- _Instructions to follow_: Scan the entries below. List each line with "avec".
[Record extracts — start]
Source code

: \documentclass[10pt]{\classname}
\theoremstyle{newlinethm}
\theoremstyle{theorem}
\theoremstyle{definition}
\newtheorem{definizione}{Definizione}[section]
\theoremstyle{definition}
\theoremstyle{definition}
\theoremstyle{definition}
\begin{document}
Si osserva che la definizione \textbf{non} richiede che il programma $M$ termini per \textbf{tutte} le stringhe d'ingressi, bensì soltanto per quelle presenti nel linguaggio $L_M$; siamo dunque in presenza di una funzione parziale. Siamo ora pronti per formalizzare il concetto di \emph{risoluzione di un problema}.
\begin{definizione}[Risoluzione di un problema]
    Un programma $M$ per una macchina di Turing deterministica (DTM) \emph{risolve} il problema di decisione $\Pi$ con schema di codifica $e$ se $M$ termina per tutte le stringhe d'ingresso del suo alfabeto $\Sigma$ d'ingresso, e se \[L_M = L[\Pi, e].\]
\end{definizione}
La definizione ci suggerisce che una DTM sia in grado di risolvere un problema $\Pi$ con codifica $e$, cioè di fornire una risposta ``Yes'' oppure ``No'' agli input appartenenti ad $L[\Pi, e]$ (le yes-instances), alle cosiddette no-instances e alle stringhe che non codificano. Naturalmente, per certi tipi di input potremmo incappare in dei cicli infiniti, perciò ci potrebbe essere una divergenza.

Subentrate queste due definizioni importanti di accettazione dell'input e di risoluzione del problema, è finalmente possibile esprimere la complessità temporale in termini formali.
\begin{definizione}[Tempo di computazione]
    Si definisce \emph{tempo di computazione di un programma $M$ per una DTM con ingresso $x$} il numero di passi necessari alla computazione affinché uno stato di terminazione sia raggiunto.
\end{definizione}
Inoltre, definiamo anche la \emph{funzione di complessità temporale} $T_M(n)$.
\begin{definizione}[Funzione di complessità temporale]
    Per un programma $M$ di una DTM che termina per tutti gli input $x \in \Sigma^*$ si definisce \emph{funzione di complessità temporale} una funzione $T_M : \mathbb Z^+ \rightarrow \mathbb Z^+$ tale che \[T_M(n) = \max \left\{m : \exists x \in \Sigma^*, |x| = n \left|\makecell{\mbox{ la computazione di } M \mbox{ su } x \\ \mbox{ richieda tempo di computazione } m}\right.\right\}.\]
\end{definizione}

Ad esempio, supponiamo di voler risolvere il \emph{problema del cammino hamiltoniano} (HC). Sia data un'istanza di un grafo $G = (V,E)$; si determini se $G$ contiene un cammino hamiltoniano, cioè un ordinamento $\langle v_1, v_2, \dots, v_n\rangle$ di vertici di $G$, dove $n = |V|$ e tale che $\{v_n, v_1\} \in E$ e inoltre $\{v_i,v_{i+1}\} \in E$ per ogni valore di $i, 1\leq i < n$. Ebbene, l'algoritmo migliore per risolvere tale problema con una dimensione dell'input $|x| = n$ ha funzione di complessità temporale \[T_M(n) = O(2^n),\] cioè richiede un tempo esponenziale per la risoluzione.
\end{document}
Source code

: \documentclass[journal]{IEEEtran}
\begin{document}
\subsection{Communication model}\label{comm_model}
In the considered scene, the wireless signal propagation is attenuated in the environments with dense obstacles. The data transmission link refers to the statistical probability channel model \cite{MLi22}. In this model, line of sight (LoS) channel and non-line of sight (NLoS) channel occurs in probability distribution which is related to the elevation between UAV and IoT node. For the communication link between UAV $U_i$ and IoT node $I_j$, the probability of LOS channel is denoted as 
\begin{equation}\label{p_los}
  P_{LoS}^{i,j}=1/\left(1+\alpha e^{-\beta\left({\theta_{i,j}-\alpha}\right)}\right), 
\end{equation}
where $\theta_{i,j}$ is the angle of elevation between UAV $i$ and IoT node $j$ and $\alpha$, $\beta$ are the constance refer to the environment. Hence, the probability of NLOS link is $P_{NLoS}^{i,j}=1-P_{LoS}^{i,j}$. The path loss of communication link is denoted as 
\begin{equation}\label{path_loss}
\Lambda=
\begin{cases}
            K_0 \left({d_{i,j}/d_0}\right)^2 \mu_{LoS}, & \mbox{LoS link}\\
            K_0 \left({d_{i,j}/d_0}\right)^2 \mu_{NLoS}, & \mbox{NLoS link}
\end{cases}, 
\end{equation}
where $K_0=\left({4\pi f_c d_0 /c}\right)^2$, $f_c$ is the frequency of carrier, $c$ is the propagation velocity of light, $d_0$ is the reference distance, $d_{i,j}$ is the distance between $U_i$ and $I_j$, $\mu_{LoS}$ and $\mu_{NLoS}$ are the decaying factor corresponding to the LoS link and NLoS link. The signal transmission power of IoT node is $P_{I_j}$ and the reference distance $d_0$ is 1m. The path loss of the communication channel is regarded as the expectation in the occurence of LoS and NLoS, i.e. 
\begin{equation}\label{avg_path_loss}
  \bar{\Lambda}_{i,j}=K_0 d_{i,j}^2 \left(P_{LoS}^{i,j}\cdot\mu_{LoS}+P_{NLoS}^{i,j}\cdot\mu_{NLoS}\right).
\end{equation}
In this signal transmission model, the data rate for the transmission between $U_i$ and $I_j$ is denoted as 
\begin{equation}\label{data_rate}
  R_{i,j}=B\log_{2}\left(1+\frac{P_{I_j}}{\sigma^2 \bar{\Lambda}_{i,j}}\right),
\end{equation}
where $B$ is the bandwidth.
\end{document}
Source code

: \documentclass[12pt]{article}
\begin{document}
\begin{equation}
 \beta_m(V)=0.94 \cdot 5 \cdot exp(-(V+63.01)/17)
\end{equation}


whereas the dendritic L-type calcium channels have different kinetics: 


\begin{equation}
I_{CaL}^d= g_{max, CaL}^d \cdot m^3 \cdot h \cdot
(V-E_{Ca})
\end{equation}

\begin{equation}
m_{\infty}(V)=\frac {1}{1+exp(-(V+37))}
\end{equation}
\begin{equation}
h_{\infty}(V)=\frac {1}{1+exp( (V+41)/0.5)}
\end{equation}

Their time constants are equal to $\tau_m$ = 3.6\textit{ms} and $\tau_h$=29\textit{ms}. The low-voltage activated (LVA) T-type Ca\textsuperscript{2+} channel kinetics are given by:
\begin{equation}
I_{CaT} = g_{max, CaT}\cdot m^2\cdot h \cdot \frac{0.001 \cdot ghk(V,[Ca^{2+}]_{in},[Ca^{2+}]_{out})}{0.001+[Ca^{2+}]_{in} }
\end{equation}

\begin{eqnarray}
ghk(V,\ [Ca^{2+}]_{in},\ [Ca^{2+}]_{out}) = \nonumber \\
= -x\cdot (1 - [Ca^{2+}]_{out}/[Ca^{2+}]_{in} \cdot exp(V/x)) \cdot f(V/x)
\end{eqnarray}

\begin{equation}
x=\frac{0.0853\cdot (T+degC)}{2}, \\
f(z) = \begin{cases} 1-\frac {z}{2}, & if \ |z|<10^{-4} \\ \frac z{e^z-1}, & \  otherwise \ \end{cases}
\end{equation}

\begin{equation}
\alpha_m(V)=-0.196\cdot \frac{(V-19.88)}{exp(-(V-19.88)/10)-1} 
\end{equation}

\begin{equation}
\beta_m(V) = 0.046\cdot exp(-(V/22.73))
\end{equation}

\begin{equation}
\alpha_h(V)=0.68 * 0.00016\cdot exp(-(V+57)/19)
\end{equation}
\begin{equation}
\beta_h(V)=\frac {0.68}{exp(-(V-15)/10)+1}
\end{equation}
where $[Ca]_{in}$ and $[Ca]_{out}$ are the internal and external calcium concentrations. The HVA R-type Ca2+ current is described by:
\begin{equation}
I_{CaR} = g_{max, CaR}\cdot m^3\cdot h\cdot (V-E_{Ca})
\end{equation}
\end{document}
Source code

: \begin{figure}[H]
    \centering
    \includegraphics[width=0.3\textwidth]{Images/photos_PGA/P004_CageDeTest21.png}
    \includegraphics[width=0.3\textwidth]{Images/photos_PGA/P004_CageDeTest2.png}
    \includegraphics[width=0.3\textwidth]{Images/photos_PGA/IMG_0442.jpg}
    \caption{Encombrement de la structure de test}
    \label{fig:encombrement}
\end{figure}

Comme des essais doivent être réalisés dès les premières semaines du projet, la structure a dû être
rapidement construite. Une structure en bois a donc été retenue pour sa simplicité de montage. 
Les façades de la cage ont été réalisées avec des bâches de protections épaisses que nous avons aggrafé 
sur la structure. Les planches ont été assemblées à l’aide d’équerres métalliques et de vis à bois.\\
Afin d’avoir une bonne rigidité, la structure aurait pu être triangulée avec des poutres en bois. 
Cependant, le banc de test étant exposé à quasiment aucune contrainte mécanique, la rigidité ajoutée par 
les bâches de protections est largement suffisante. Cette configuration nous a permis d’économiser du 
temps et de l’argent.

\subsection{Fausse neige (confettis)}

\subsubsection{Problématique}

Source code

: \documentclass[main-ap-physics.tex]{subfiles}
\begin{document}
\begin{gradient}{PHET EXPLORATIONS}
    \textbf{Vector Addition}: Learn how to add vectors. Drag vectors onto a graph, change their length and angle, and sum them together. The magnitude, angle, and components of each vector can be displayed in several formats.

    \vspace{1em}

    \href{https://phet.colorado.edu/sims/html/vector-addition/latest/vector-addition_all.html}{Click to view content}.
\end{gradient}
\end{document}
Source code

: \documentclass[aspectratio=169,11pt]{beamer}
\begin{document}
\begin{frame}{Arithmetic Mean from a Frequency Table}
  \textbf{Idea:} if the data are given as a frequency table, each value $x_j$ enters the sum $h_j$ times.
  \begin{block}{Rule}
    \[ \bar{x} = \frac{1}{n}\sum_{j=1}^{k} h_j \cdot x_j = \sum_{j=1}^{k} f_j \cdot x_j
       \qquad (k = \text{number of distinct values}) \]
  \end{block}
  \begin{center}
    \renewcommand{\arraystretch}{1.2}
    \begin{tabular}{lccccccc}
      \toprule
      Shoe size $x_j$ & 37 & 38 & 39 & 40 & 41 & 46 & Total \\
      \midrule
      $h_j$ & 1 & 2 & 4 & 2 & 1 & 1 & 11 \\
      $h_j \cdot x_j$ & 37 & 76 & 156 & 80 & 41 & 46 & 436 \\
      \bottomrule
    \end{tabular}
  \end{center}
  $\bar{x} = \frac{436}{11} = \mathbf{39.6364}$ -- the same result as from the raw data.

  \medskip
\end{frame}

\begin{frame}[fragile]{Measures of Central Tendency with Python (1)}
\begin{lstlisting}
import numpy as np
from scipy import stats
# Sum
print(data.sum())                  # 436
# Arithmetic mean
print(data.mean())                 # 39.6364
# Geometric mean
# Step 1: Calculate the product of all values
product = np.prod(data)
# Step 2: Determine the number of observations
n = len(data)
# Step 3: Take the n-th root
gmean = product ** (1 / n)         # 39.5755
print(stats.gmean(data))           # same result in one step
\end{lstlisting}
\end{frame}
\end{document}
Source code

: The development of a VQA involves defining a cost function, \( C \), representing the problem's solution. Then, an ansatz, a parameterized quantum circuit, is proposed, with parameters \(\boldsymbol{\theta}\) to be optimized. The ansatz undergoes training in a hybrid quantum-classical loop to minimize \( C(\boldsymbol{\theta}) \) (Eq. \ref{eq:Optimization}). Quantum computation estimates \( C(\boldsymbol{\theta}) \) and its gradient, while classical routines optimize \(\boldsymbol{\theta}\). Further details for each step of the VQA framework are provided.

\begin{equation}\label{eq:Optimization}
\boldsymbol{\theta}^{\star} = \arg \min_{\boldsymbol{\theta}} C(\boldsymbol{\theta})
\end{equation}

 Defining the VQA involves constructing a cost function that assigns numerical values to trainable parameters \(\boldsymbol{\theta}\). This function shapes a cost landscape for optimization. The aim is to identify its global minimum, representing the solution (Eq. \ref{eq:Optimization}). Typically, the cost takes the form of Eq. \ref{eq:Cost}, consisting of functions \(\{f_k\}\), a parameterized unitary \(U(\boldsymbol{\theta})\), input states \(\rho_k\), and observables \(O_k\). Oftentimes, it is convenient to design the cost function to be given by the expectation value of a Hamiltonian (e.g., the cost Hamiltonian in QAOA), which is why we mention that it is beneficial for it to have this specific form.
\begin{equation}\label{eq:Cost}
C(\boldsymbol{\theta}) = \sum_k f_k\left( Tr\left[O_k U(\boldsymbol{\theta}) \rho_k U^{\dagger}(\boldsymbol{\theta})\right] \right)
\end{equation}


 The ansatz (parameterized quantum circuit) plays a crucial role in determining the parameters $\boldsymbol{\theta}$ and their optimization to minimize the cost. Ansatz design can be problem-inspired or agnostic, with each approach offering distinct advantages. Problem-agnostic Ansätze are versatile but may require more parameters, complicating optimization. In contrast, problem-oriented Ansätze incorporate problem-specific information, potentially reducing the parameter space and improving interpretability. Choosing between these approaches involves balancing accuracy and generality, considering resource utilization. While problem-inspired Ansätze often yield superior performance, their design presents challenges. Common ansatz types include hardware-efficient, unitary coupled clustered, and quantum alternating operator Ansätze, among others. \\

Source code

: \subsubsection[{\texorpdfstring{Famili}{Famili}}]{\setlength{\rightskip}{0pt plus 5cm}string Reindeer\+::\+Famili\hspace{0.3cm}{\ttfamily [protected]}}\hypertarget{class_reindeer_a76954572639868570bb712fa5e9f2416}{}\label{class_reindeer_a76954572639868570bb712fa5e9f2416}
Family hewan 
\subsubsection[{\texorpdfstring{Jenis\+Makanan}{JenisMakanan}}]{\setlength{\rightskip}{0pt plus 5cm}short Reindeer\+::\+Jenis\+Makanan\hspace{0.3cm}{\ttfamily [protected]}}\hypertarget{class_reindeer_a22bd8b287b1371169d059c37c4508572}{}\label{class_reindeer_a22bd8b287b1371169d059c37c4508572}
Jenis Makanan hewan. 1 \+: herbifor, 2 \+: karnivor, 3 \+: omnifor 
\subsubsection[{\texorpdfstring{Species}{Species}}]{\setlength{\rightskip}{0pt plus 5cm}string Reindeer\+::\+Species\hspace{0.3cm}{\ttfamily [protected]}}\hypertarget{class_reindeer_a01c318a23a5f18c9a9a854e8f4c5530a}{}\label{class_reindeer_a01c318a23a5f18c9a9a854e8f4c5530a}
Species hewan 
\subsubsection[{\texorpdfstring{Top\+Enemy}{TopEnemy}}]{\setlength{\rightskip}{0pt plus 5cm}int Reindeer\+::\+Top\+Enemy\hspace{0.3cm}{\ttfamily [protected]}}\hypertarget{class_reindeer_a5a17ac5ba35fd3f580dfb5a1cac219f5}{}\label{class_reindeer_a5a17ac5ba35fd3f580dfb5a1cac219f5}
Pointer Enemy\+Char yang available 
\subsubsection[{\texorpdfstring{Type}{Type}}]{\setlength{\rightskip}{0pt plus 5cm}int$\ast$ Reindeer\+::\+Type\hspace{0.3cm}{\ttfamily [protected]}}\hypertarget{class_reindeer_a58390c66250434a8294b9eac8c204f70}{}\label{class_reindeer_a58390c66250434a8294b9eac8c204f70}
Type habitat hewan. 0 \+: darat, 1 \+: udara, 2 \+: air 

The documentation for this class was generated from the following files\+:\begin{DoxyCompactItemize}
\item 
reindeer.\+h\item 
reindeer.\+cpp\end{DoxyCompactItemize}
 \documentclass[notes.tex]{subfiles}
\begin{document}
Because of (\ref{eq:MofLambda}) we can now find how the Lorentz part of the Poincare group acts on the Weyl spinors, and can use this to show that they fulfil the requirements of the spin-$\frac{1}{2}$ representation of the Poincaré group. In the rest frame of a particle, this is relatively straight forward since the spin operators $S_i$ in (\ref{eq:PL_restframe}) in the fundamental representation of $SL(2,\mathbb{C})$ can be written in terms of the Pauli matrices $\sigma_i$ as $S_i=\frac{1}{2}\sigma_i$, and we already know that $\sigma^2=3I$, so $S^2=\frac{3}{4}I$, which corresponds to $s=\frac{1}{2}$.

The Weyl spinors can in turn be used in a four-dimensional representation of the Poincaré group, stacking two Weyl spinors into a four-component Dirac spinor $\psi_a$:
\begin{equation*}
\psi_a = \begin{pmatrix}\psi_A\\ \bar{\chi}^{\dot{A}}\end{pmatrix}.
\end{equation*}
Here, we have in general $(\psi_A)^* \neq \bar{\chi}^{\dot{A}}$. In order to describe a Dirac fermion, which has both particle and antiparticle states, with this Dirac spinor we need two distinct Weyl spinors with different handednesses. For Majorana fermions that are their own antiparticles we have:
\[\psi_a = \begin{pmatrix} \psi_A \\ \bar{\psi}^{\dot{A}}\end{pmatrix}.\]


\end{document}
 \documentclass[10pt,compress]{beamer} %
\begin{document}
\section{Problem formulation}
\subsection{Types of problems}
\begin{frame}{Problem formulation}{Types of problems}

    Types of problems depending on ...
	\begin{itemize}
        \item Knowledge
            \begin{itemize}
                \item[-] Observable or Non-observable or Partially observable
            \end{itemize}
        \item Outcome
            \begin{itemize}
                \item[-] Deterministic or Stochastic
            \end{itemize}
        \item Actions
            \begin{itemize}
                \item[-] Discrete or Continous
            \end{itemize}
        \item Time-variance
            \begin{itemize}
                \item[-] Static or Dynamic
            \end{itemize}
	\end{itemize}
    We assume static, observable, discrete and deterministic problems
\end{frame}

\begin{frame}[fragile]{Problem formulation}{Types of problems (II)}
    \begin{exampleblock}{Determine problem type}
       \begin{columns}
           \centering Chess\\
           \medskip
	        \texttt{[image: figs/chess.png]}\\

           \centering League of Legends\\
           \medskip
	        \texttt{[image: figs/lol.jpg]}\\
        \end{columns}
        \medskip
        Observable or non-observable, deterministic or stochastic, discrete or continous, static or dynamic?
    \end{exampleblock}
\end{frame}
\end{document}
[Record extracts — finish]
- _Written answer_:
Les façades de la cage ont été réalisées avec des bâches de protections épaisses que nous avons aggrafé 
Afin d’avoir une bonne rigidité, la structure aurait pu être triangulée avec des poutres en bois. 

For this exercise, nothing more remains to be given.